L’ex presidente degli Stati Uniti Barack Obama ha pubblicato lunedì su Medium alcuni suoi pensieri e consigli sulle proteste in corso in tutto il paese, per aiutare ad arrivare a un vero cambiamento. Obama ha sostenuto le proteste pacifiche e condannato quelle violente, e ha dato ai giovani attivisti alcune risorse utili per sostenere lo slancio del momento e tramutarlo in azioni concrete.
Mentre milioni di persone in tutto il paese scendono in strada e fanno sentire la loro voce in risposta all’omicidio di George Floyd e all’annoso problema delle decisioni giudiziarie inique, in molti si stanno chiedendo come si possa sfruttare questo momento per portare un vero cambiamento.
Fondamentalmente, spetterà alle nuove generazioni di attivisti il compito di ideare strategie che meglio si adattino ai tempi che corrono. Ma credo che ci siano da trarre alcune importanti lezioni dagli sforzi fatti in passato.
Innanzitutto, l’ondata di proteste che attraversa il paese rappresenta un genuino e legittimo sentimento di frustrazione per i continui fallimenti nel riformare le pratiche di polizia e del più ampio sistema di giustizia penale negli Stati Uniti. La stragrande maggioranza dei partecipanti alle proteste è stata pacifica, coraggiosa, responsabile e stimolante. Meritano il nostro rispetto e il nostro sostegno, non condanne, come la polizia in città come Camden e Flint ha avuto il merito di capire.
D’altro canto, una piccola minoranza di persone che sono ricorse a varie forme di violenza – che si tratti di vera rabbia o mero opportunismo – sta mettendo a rischio persone innocenti e peggiorando le condizioni di quartieri già a corto di servizi e lontani dagli investimenti. Ho visto un’anziana donna nera intervistata in lacrime perché l’unico alimentari nel suo quartiere è stato distrutto. Se la storia ci insegna qualcosa, quel negozio potrebbe impiegare anni per riaprire. Quindi non giustifichiamo la violenza, non cerchiamo di razionalizzarla o di parteciparvi. Se vogliamo che il nostro sistema di giustizia penale, e più in generale la società americana, operino secondo un codice etico più elevato, allora dobbiamo modellarlo noi quel codice.

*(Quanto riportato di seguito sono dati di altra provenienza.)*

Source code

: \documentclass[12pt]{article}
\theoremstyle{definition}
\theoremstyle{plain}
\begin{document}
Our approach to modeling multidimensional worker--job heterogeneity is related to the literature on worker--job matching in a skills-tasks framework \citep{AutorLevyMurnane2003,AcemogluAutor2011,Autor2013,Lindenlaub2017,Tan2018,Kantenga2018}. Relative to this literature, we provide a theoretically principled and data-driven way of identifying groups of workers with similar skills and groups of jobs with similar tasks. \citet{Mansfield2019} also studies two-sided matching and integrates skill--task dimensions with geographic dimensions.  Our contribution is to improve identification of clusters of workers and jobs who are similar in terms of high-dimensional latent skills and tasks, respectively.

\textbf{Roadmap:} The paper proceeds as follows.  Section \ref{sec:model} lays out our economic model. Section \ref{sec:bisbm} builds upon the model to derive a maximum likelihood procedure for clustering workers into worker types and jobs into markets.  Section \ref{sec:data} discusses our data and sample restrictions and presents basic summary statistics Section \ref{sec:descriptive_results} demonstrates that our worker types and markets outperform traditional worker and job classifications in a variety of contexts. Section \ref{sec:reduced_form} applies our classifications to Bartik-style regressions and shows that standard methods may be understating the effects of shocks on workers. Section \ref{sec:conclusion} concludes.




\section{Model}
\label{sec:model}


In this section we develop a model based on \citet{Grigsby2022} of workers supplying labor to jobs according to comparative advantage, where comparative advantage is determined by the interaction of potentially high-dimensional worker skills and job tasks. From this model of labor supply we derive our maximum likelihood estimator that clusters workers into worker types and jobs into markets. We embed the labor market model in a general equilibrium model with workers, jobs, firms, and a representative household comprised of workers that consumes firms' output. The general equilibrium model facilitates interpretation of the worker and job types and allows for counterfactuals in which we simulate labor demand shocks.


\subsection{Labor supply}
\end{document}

Ho sentito alcuni suggerire che il problema dei pregiudizi razziali nel nostro sistema penale dimostra che solo le proteste e le azioni dirette possono portare dei cambiamenti, e che votare e partecipare alla politica elettorale sia una perdita di tempo. Non potrei essere più in disaccordo.
Il senso della protesta è sensibilizzare l’opinione pubblica, puntare i riflettori sulle ingiustizie e mettere a disagio il potere; infatti, nel corso della storia americana, spesso è stato solo in risposta alle proteste e alla disobbedienza civile che il sistema politico ha prestato attenzione alle comunità emarginate. Ma alla fine, le aspirazioni devono essere tradotte in leggi e pratiche istituzionali specifiche: e in una democrazia, ciò accade solo quando eleggiamo persone che rispondono alle nostre richieste.

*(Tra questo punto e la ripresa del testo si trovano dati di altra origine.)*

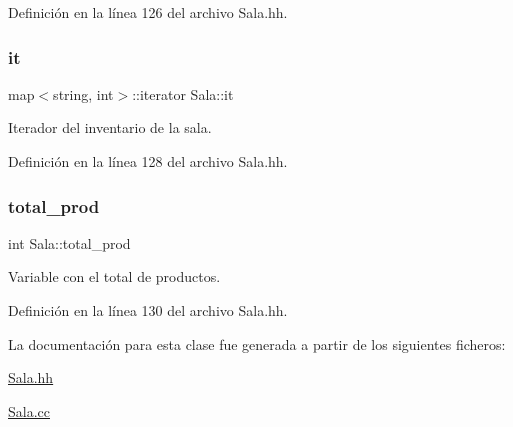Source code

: Definición en la línea 126 del archivo Sala.\+hh.

\mbox{\label{class_sala_a1cc789ab041a9e3011f9eec9357e8fb0}} 
\subsubsection{\texorpdfstring{it}{it}}
{\footnotesize\ttfamily map$<$string, int$>$\+::iterator Sala\+::it\hspace{0.3cm}{\ttfamily [private]}}



Iterador del inventario de la sala. 



Definición en la línea 128 del archivo Sala.\+hh.

\mbox{\label{class_sala_aeb64df257f47ad63fe1ba3b163255e14}} 
\subsubsection{\texorpdfstring{total\+\_\+prod}{total\_prod}}
{\footnotesize\ttfamily int Sala\+::total\+\_\+prod\hspace{0.3cm}{\ttfamily [private]}}



Variable con el total de productos. 



Definición en la línea 130 del archivo Sala.\+hh.



La documentación para esta clase fue generada a partir de los siguientes ficheros\+:\begin{DoxyCompactItemize}
\item 
\hyperlink{_sala_8hh}{Sala.\+hh}\item 
\hyperlink{_sala_8cc}{Sala.\+cc}\end{DoxyCompactItemize}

Inoltre, è importante capire quali livelli del sistema governativo hanno il maggiore impatto nel nostro sistema penale e nelle pratiche di polizia. Quando pensiamo alla politica, molti di noi si concentrano esclusivamente sulla presidenza e sul governo federale. E sì, dovremmo combattere per essere certi di avere un presidente, un congresso, un dipartimento di giustizia e un sistema giudiziario che riconoscano il ruolo corrosivo che il razzismo ha nella nostra società. Ma i funzionari eletti che contano di più nella riforma dei dipartimenti di polizia e del sistema di giustizia penale lavorano a livello statale e locale.
Sono i sindaci e le contee che nominano la maggior parte dei capi di polizia e negoziano accordi di contrattazione collettiva con i loro sindacati. Sono i procuratori distrettuali e i procuratori statali che decidono se indagare e nel caso accusare gli agenti coinvolti in comportamenti illeciti. Quelle sono tutte posizioni elettive. In alcuni luoghi vengono eletti anche i consigli di revisione della polizia, che hanno il potere di monitorare i comportamenti del corpo. Sfortunatamente, l’affluenza alle urne in queste elezioni locali è pietosamente bassa, specialmente tra i giovani: il che non ha senso, visto l’impatto diretto di questi uffici sulle questioni di giustizia sociale, per non parlare del fatto che chi vince e chi perde quei seggi è spesso determinato da poche migliaia o addirittura di poche centinaia di voti.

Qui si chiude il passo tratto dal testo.